Shostakovich Against Stalin
The War Symphonies
Gergiew, Kirov Orchestra
Philips 074 3117
"Life is better, life is merrier," the tyrant Stalin boasted in the 1930s while the whole population lived in terror. "Let's drink to life not getting any merrier," went a sarcastic toast of the time.
Thirty million people were killed on Stalin's orders asserts conductor Valery Gergiev on the wonderful DVD Shostakovich Against Stalin: The War Symphonies. Shostakovich was the Soviet Union's most renowned composer, too famous to be killed off, but not too famous to be intimidated. This DVD is a film about Soviet life in the 1930s and 1940s, focusing on the ways the composer was bullied into a sort of conformity and responded with increasingly ironic music. You see his friends, now very old, telling how he really felt, and ordinary citizens describing how horror succeeded horror, first repression on a huge scale, then war. The interviews and historical footage are interspersed with extracts from Shostakovich's symphonies of the time, mostly played by the Kirov Orchestra under Gergiev. "My symphonies are tombstones," Shostakovich once declared — tombstones to the millions dead after the famines brought on by collectivization, and to the dead in the Second World War.
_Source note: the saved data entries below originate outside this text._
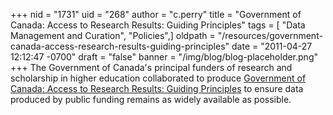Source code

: +++
nid = "1731"
uid = "268"
author = "c.perry"
title = "Government of Canada: Access to Research Results: Guiding Principles"
tags = [ "Data Management and Curation", "Policies",]
oldpath = "/resources/government-canada-access-research-results-guiding-principles"
date = "2011-04-27 12:12:47 -0700"
draft = "false"
banner = "/img/blog/blog-placeholder.png"
+++
The Government of Canada's principal funders of research and
scholarship in higher education collaborated to produce [Government of
Canada: Access to Research Results: Guiding
Principles](http://www.science.gc.ca/default.asp?Lang=En&n=9990CB6B-1)
to ensure data produced by public funding remains as widely available as
possible.
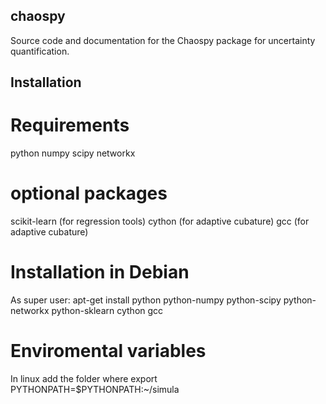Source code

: ## chaospy

Source code and documentation for the Chaospy package for uncertainty quantification.

## Installation

# Requirements

python
numpy
scipy
networkx

# optional packages

scikit-learn (for regression tools)
cython (for adaptive cubature)
gcc (for adaptive cubature)

# Installation in Debian

As super user:
apt-get install python python-numpy python-scipy python-networkx python-sklearn cython gcc

# Enviromental variables

In linux add the folder where
export PYTHONPATH=$PYTHONPATH:~/simula
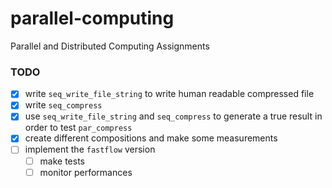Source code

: # parallel-computing
Parallel and Distributed Computing Assignments

### TODO
- [X] write `seq_write_file_string` to write human readable compressed file
- [X] write `seq_compress`
- [X] use `seq_write_file_string` and `seq_compress` to generate a true result in order to test `par_compress`
- [X] create different compositions and make some measurements
- [ ] implement the `fastflow` version
  - [ ] make tests
  - [ ] monitor performances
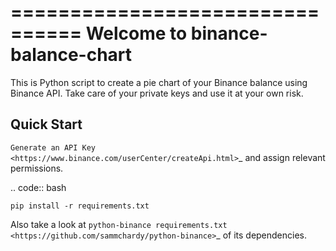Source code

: ================================
Welcome to binance-balance-chart
================================

This is Python script to create a pie chart of your Binance balance using Binance API. Take care of your private keys and use it at your own risk.

Quick Start
-----------

`Generate an API Key <https://www.binance.com/userCenter/createApi.html>`_ and assign relevant permissions.

.. code:: bash

	pip install -r requirements.txt

Also take a look at `python-binance requirements.txt <https://github.com/sammchardy/python-binance>`_ of its dependencies.
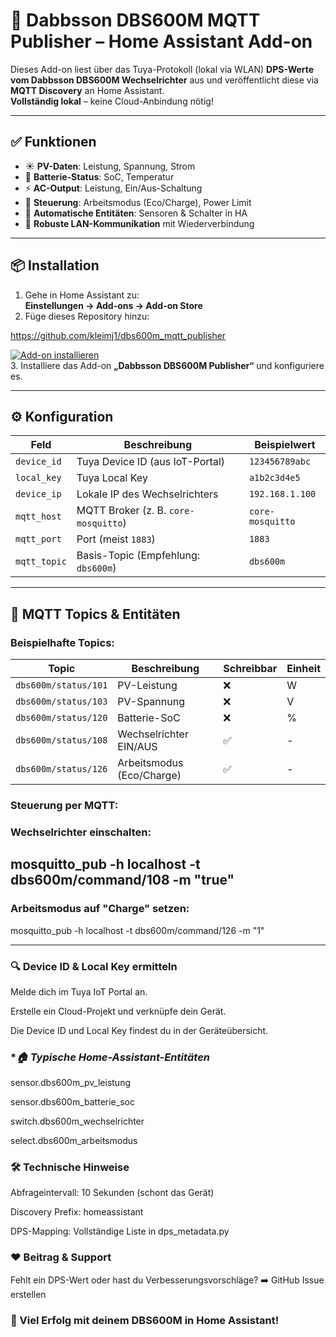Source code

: # 🚀 Dabbsson DBS600M MQTT Publisher – Home Assistant Add-on

Dieses Add-on liest über das Tuya-Protokoll (lokal via WLAN) **DPS-Werte vom Dabbsson DBS600M Wechselrichter** aus und veröffentlicht diese via **MQTT Discovery** an Home Assistant.  
**Vollständig lokal** – keine Cloud-Anbindung nötig!

---

## ✅ Funktionen
- ☀️ **PV-Daten**: Leistung, Spannung, Strom  
- 🔋 **Batterie-Status**: SoC, Temperatur  
- ⚡ **AC-Output**: Leistung, Ein/Aus-Schaltung  
- 🔧 **Steuerung**: Arbeitsmodus (Eco/Charge), Power Limit  
- 🧠 **Automatische Entitäten**: Sensoren & Schalter in HA  
- 📡 **Robuste LAN-Kommunikation** mit Wiederverbindung  

---

## 📦 Installation
1. Gehe in Home Assistant zu:  
   **Einstellungen → Add-ons → Add-on Store**  
2. Füge dieses Repository hinzu:  

https://github.com/kleimj1/dbs600m_mqtt_publisher

[![Add-on installieren](https://my.home-assistant.io/badges/supervisor_add_addon_repository.svg)](https://my.home-assistant.io/redirect/supervisor_add_addon_repository/?repository_url=https://github.com/kleimj1/dbs600m_mqtt_publisher)  
3. Installiere das Add-on **„Dabbsson DBS600M Publisher“** und konfiguriere es.

---

## ⚙️ Konfiguration
| Feld                   | Beschreibung                                  | Beispielwert       |
|------------------------|----------------------------------------------|--------------------|
| `device_id`            | Tuya Device ID (aus IoT-Portal)              | `123456789abc`     |
| `local_key`            | Tuya Local Key                               | `a1b2c3d4e5`       |
| `device_ip`            | Lokale IP des Wechselrichters                | `192.168.1.100`    |
| `mqtt_host`            | MQTT Broker (z. B. `core-mosquitto`)         | `core-mosquitto`   |
| `mqtt_port`            | Port (meist `1883`)                          | `1883`             |
| `mqtt_topic`           | Basis-Topic (Empfehlung: `dbs600m`)          | `dbs600m`          |

---

## 📡 MQTT Topics & Entitäten
### **Beispielhafte Topics:**
| Topic                     | Beschreibung               | Schreibbar | Einheit |
|---------------------------|----------------------------|------------|---------|
| `dbs600m/status/101`      | PV-Leistung                | ❌         | W       |
| `dbs600m/status/103`      | PV-Spannung                | ❌         | V       |
| `dbs600m/status/120`      | Batterie-SoC               | ❌         | %       |
| `dbs600m/status/108`      | Wechselrichter EIN/AUS     | ✅         | -       |
| `dbs600m/status/126`      | Arbeitsmodus (Eco/Charge)  | ✅         | -       |

### **Steuerung per MQTT:**

### **Wechselrichter einschalten:**

mosquitto_pub -h localhost -t dbs600m/command/108 -m "true"
---
### **Arbeitsmodus auf "Charge" setzen:**
mosquitto_pub -h localhost -t dbs600m/command/126 -m "1"

---

### **🔍 Device ID & Local Key ermitteln**
Melde dich im Tuya IoT Portal an.

Erstelle ein Cloud-Projekt und verknüpfe dein Gerät.

Die Device ID und Local Key findest du in der Geräteübersicht.

### **🏠 Typische Home-Assistant-Entitäten*
sensor.dbs600m_pv_leistung

sensor.dbs600m_batterie_soc

switch.dbs600m_wechselrichter

select.dbs600m_arbeitsmodus

### **🛠️ Technische Hinweise**
Abfrageintervall: 10 Sekunden (schont das Gerät)

Discovery Prefix: homeassistant

DPS-Mapping: Vollständige Liste in dps_metadata.py

### **❤️ Beitrag & Support**
Fehlt ein DPS-Wert oder hast du Verbesserungsvorschläge?
➡️ GitHub Issue erstellen

### **🔌 Viel Erfolg mit deinem DBS600M in Home Assistant!**
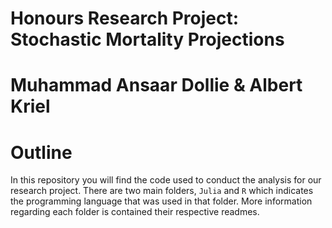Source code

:# Honours Research Project: Stochastic Mortality Projections

# Muhammad Ansaar Dollie & Albert Kriel

# Outline

In this repository you will find the code used to conduct the analysis for our research project. There are two main folders, `Julia` and `R` which indicates the programming language that was used in that folder. More information regarding each folder is contained their respective readmes.
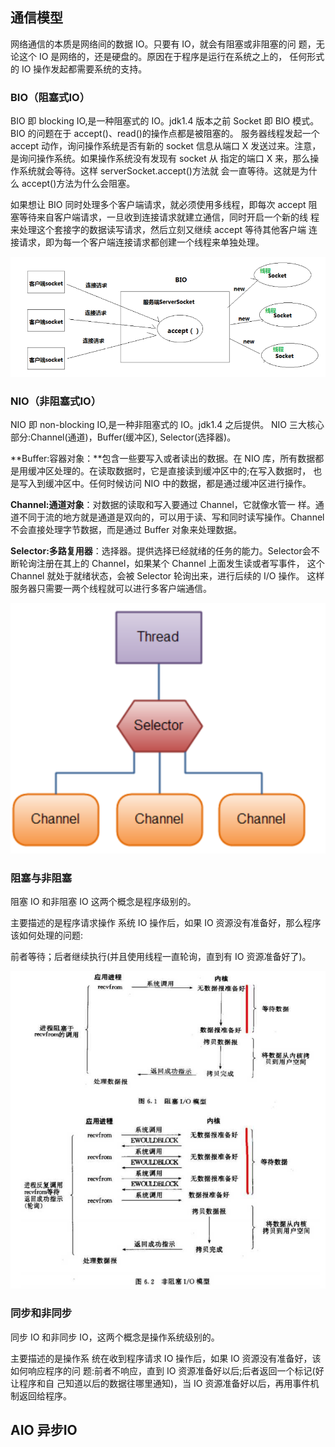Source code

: ## 通信模型

网络通信的本质是网络间的数据 IO。只要有 IO，就会有阻塞或非阻塞的问 题，无论这个 IO 是网络的，还是硬盘的。原因在于程序是运行在系统之上的， 任何形式的 IO 操作发起都需要系统的支持。

### BIO（阻塞式IO）

BIO 即 blocking IO,是一种阻塞式的 IO。jdk1.4 版本之前 Socket 即 BIO 模式。
BIO 的问题在于 accept()、read()的操作点都是被阻塞的。 服务器线程发起一个 accept 动作，询问操作系统是否有新的 socket 信息从端口 X 发送过来。注意，是询问操作系统。如果操作系统没有发现有 socket 从 指定的端口 X 来，那么操作系统就会等待。这样 serverSocket.accept()方法就 会一直等待。这就是为什么 accept()方法为什么会阻塞。

如果想让 BIO 同时处理多个客户端请求，就必须使用多线程，即每次 accept 阻塞等待来自客户端请求，一旦收到连接请求就建立通信，同时开启一个新的线 程来处理这个套接字的数据读写请求，然后立刻又继续 accept 等待其他客户端 连接请求，即为每一个客户端连接请求都创建一个线程来单独处理。

![BIO](img/BIO.png)

### NIO（非阻塞式IO）

NIO 即 non-blocking IO,是一种非阻塞式的 IO。jdk1.4 之后提供。
 NIO 三大核心部分:Channel(通道)，Buffer(缓冲区), Selector(选择器)。 

**Buffer:容器对象：**包含一些要写入或者读出的数据。在 NIO 库，所有数据都是用缓冲区处理的。在读取数据时，它是直接读到缓冲区中的;在写入数据时， 也是写入到缓冲区中。任何时候访问 NIO 中的数据，都是通过缓冲区进行操作。

**Channel:通道对象**：对数据的读取和写入要通过 Channel，它就像水管一 样。通道不同于流的地方就是通道是双向的，可以用于读、写和同时读写操作。Channel 不会直接处理字节数据，而是通过 Buffer 对象来处理数据。

**Selector:多路复用器**：选择器。提供选择已经就绪的任务的能力。Selector会不断轮询注册在其上的 Channel，如果某个 Channel 上面发生读或者写事件， 这个 Channel 就处于就绪状态，会被 Selector 轮询出来，进行后续的 I/O 操作。 这样服务器只需要一两个线程就可以进行多客户端通信。

![NIO](img/NIO.png)

### 阻塞与非阻塞

阻塞 IO 和非阻塞 IO 这两个概念是程序级别的。

主要描述的是程序请求操作 系统 IO 操作后，如果 IO 资源没有准备好，那么程序该如何处理的问题:

前者等待；后者继续执行(并且使用线程一直轮询，直到有 IO 资源准备好了)。

![阻塞和非阻塞](img/阻塞和非阻塞.png)

### 同步和非同步

同步 IO 和非同步 IO，这两个概念是操作系统级别的。

主要描述的是操作系 统在收到程序请求 IO 操作后，如果 IO 资源没有准备好，该如何响应程序的问 题:前者不响应，直到 IO 资源准备好以后;后者返回一个标记(好让程序和自 己知道以后的数据往哪里通知)，当 IO 资源准备好以后，再用事件机制返回给程序。

## AIO 异步IO

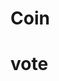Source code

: <!--
 * @Author: OOO--li--OOO
 * @Date: 2021-03-23 15:33:27
 * @LastEditTime: 2021-03-23 15:34:07
-->
# Coin

# vote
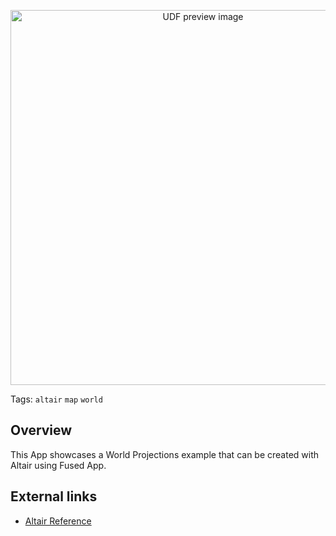 <!--fused:preview-->
<p align="center"><img src="https://fused-magic.s3.amazonaws.com/thumbnails/apps-public/World_Projections_Example.png" width="600" alt="UDF preview image"></p>

<!--fused:tags-->
Tags: `altair` `map` `world`

<!--fused:readme-->
## Overview

This App showcases a World Projections example that can be created with Altair using Fused App.

## External links

- [Altair Reference](https://altair-viz.github.io/gallery/world_projections.html)
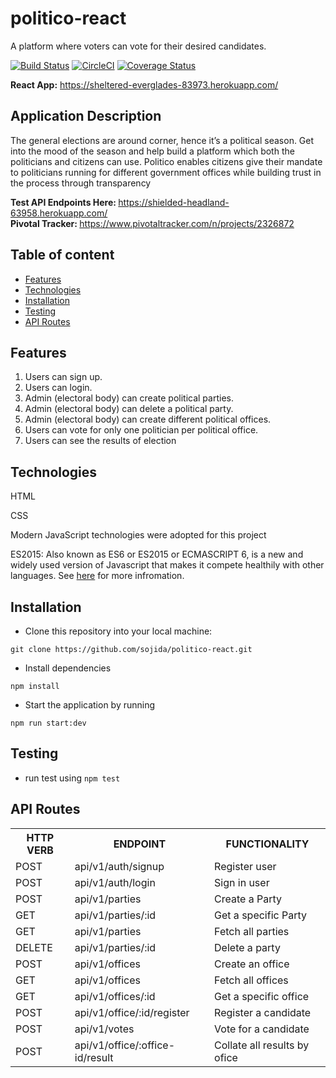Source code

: # politico-react

A platform where voters can vote for their desired candidates.

[![Build Status](https://travis-ci.com/sojida/politico-react.svg?branch=develop)](https://travis-ci.com/sojida/politico-react)
[![CircleCI](https://circleci.com/gh/sojida/politico-react.svg?style=svg)](https://circleci.com/gh/sojida/politico-react)
[![Coverage Status](https://coveralls.io/repos/github/sojida/politico-react/badge.svg?branch=develop)](https://coveralls.io/github/sojida/politico-react?branch=develop)

<b>React App:</b> https://sheltered-everglades-83973.herokuapp.com/ <br/>

## Application Description

The general elections are around corner, hence it’s a political season. Get into the mood of the
season and help build a platform which both the politicians and citizens can use.
Politico enables citizens give their mandate to politicians running for different government offices
while building trust in the process through transparency

<b> Test API Endpoints Here: </b> https://shielded-headland-63958.herokuapp.com/ <br/>
<b> Pivotal Tracker: </b>https://www.pivotaltracker.com/n/projects/2326872<br/>

## Table of content

- [Features](#features)
- [Technologies](#technologies)
- [Installation](#installation)
- [Testing](#testing)
- [API Routes](#api-routes)

## Features

1. Users can sign up.
2. Users can login.
3. Admin (electoral body) can create political parties.
4. Admin (electoral body) can delete a political party.
5. Admin (electoral body) can create different ​political offices​.
6. Users can vote for only one politician per ​political office​.
7. Users can see the results of election

## Technologies

HTML

CSS

Modern JavaScript technologies were adopted for this project

ES2015: Also known as ES6 or ES2015 or ECMASCRIPT 6, is a new and widely used version of Javascript
that makes it compete healthily with other languages. See [here](https://en.wikipedia.org/wiki/ECMAScript) for more infromation.

## Installation

- Clone this repository into your local machine:

`git clone https://github.com/sojida/politico-react.git`

- Install dependencies

`npm install`

- Start the application by running

`npm run start:dev`

## Testing

- run test using `npm test`

## API Routes

<table>
<tr><th>HTTP VERB</th><th>ENDPOINT</th><th>FUNCTIONALITY</th></tr>

<tr><td>POST</td> <td>api/v1/auth/signup</td> <td>Register user</td></tr>

<tr><td>POST</td> <td>api/v1/auth/login</td> <td>Sign in user</td></tr>

<tr><td>POST</td> <td>api/v1/parties</td> <td>Create a Party</td></tr>

<tr><td>GET</td> <td>api/v1/parties/:id</td> <td>Get a specific Party</td></tr>

<tr><td>GET</td> <td>api/v1/parties</td> <td>Fetch all parties</td></tr>

<tr><td>DELETE</td> <td>api/v1/parties/:id</td> <td>Delete a party</td></tr>

<tr><td>POST</td> <td>api/v1/offices</td> <td>Create an office</td></tr>

<tr><td>GET</td> <td>api/v1/offices</td> <td>Fetch all offices</td></tr>

<tr><td>GET</td> <td>api/v1/offices/:id</td> <td>Get a specific office</td></tr>

<tr><td>POST</td> <td>api/v1/office/:id/register</td> <td>Register a candidate</td></tr>

<tr><td>POST</td> <td>api/v1/votes</td> <td>Vote for a candidate</td></tr>

<tr><td>POST</td> <td>api/v1/office/:office-id/result</td> <td>Collate all results by ofice</td></tr>

</table>
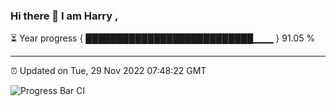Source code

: ### Hi there 👋 I am Harry , 

⏳ Year progress { ███████████████████████████▁▁▁ } 91.05 %

---

⏰ Updated on Tue, 29 Nov 2022 07:48:22 GMT

![Progress Bar CI](https://github.com/duykhang68/duykhang68/workflows/Progress%20Bar%20CI/badge.svg)
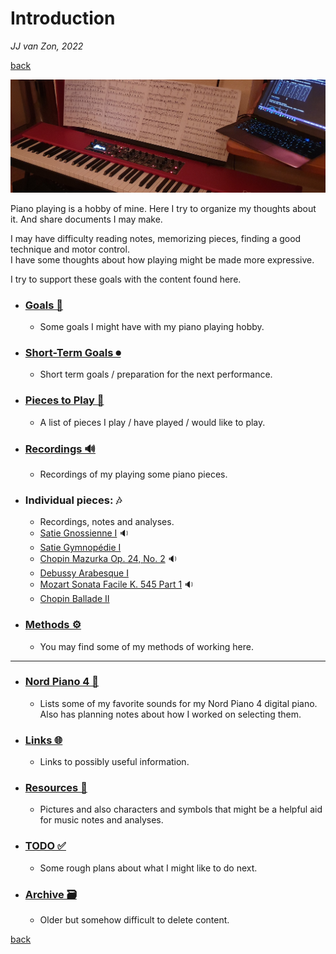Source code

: Introduction
============

*JJ van Zon, 2022*

[back](https://jjvanzon.github.io/)

![](resources/photo-jjs-piano-laptop-sheet-music-analysis-wide.jpg)

Piano playing is a hobby of mine. Here I try to organize my thoughts about it. And share documents I may make.

I may have difficulty reading notes, memorizing pieces, finding a good technique and motor control.  
I have some thoughts about how playing might be made more expressive.  

I try to support these goals with the content found here.  

- ### [Goals 🎯](goals.md)
    - Some goals I might have with my piano playing hobby.
- ### [Short-Term Goals ⏺](short-term-goals.md)
    - Short term goals / preparation for the next performance.
- ### [Pieces to Play 🎹](pieces-to-play.md)
    - A list of pieces I play / have played / would like to play.
- ### [Recordings 🔊](recordings.md)
    - Recordings of my playing some piano pieces.
- ### Individual pieces: 🎶
    - Recordings, notes and analyses.
    - [Satie Gnossienne Ⅰ](satie-gnossienne-1/README.md) 🔉
    - [Satie Gymnopédie Ⅰ](satie-gymnopedie-1/README.md)
    - [Chopin Mazurka Op. 24, No. 2](chopin-mazurka-op-24-no-2/README.md) 🔉
    - [Debussy Arabesque Ⅰ](debussy-arabesque-1/README.md)
    - [Mozart Sonata Facile K. 545 Part 1](mozart-sonata-facile-part-1/README.md) 🔉
    - [Chopin Ballade Ⅱ](chopin-ballade-2/README.md)
- ### [Methods ⚙](methods/README.md)
    - You may find some of my methods of working here.

<hr>

- ### [Nord Piano 4 🎹](nord-piano-4/README.md)
    - Lists some of my favorite sounds for my Nord Piano 4 digital piano. Also has planning notes about how I worked on selecting them.
- ### [Links 🌐](links.md)
    - Links to possibly useful information.
- ### [Resources 🔧](resources/README.md)
    - Pictures and also characters and symbols that might be a helpful aid for music notes and analyses.
- ### [TODO ✅](todo.md)
    - Some rough plans about what I might like to do next.
- ### [Archive 🗃](archive/README.md)
    - Older but somehow difficult to delete content.

[back](https://jjvanzon.github.io/)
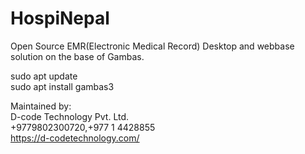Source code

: # HospiNepal
 Open Source EMR(Electronic Medical Record) Desktop and webbase solution on the base of Gambas.
 
sudo apt update<br>
sudo apt install gambas3

Maintained by:<br>
D-code Technology Pvt. Ltd.<br>
+9779802300720,+977 1 4428855<br>
https://d-codetechnology.com/
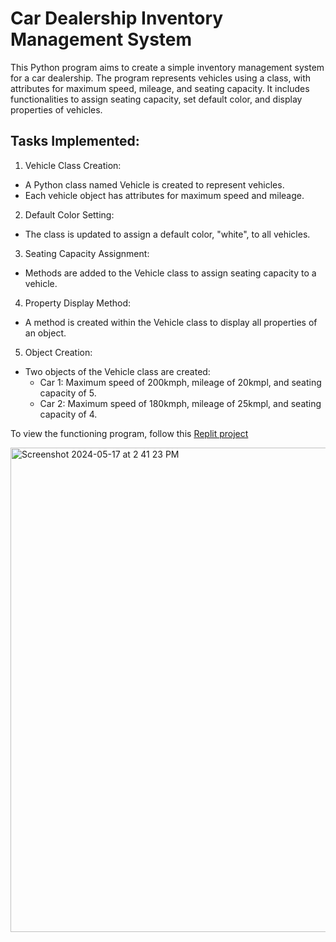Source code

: # Car Dealership Inventory Management System
This Python program aims to create a simple inventory management system for a car dealership. The program represents vehicles using a class, with attributes for maximum speed, mileage, and seating capacity. It includes functionalities to assign seating capacity, set default color, and display properties of vehicles.

## Tasks Implemented:
1.  Vehicle Class Creation:
   -   A Python class named Vehicle is created to represent vehicles.
   -   Each vehicle object has attributes for maximum speed and mileage.

2.  Default Color Setting:
   -  The class is updated to assign a default color, "white", to all vehicles.

3.  Seating Capacity Assignment:
   -  Methods are added to the Vehicle class to assign seating capacity to a vehicle.

4.  Property Display Method:
   -  A method is created within the Vehicle class to display all properties of an object.

5. Object Creation:
-  Two objects of the Vehicle class are created:
    -   Car 1: Maximum speed of 200kmph, mileage of 20kmpl, and seating capacity of 5.
    -   Car 2: Maximum speed of 180kmph, mileage of 25kmpl, and seating capacity of 4.

To view the functioning program, follow this [Replit project](https://replit.com/@shackerica/Car-Dealership-Inventory-Management-System)

<img width="775" alt="Screenshot 2024-05-17 at 2 41 23 PM" src="https://github.com/shackerica/Car-Dealership-Inventory-Management-System/assets/19885127/9a510dc7-d768-46e4-b927-ad63170327a9">

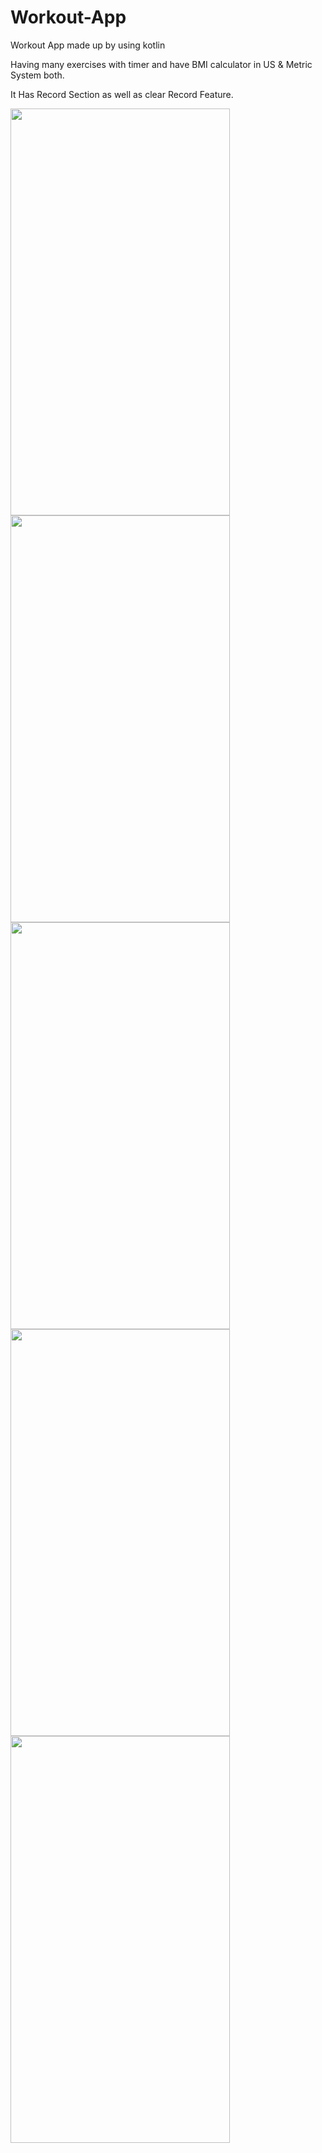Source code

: # Workout-App



Workout App made up by using kotlin

Having many exercises with timer and have BMI calculator in US & Metric System both.

It Has Record Section as well as clear Record Feature.



<img src="https://user-images.githubusercontent.com/55665927/165767252-bc867667-6b67-47ce-bbb9-93fafdcb4aff.jpeg" width="351" height="651"> <img src="https://user-images.githubusercontent.com/55665927/165767268-5405a0f3-37d3-466a-accb-49f9bc262802.jpeg" width="351" height="651"> <img src="https://user-images.githubusercontent.com/55665927/165767273-c24328bf-ed3d-4f06-8926-249396a2791d.jpeg" width="351" height="651"> <img src="https://user-images.githubusercontent.com/55665927/165767257-68644c4e-2ada-4be3-9dff-87056bf32e6f.jpeg" width="351" height="651"> <img src="https://user-images.githubusercontent.com/55665927/165767243-e5bb6b7e-dd3c-43c6-a34d-2e991382105e.jpeg" width="351" height="651">
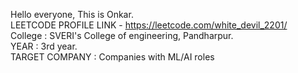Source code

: Hello everyone, This is Onkar.
</br>
LEETCODE PROFILE LINK - https://leetcode.com/white_devil_2201/
</br>
College : SVERI's College of engineering, Pandharpur.
</br>
YEAR : 3rd year.
</br>
TARGET COMPANY : Companies with ML/AI roles
</br>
"This is not music to be played like Tchaikovsky or Brahms," says Gergiev. How right he is. Indeed, to hear such things played after listening to people recount how some ate the limbs of corpses during the terrible siege of Leningrad (and who could blame them?) is to hear the sounds of hell in the rasping trombones, wailing flutes and shrieking strings.
Don't miss this DVD, even though it has some shortcomings. First, much of the quoted material comes unattributed from Testimony, a book Shostakovich is supposed to have written secretly, denouncing the regime, but the authenticity of which is disputed. Secondly, we surely could have done with some symphonies complete. There's a 70-minute bonus of isolated movements, but it's in audio only. If it had been filmed, and of complete works, this would have been a near-perfect product. But it's pretty marvelous, nonetheless.
Haydn String Quartets
The Lindsays
Kumho Chamber Music Festival
Opus Arte 0920 D
The UK's Lindsay Quartet was one of the best in the world until it suddenly announced last year that it was disbanding. It was particularly acclaimed for its recording of all Haydn's 70 or so string quartets, and on an outstanding pair of DVDs we see the four men playing seven of them at the Kuhmo Chamber Music Festival in Finland in 2005. Each quartet is given a brief verbal introduction, then performed. In addition there's extra material of the members talking about music and the quartet playing, cycling through the Finnish woods, and of the Danel Quartet rehearsing some Mendelssohn.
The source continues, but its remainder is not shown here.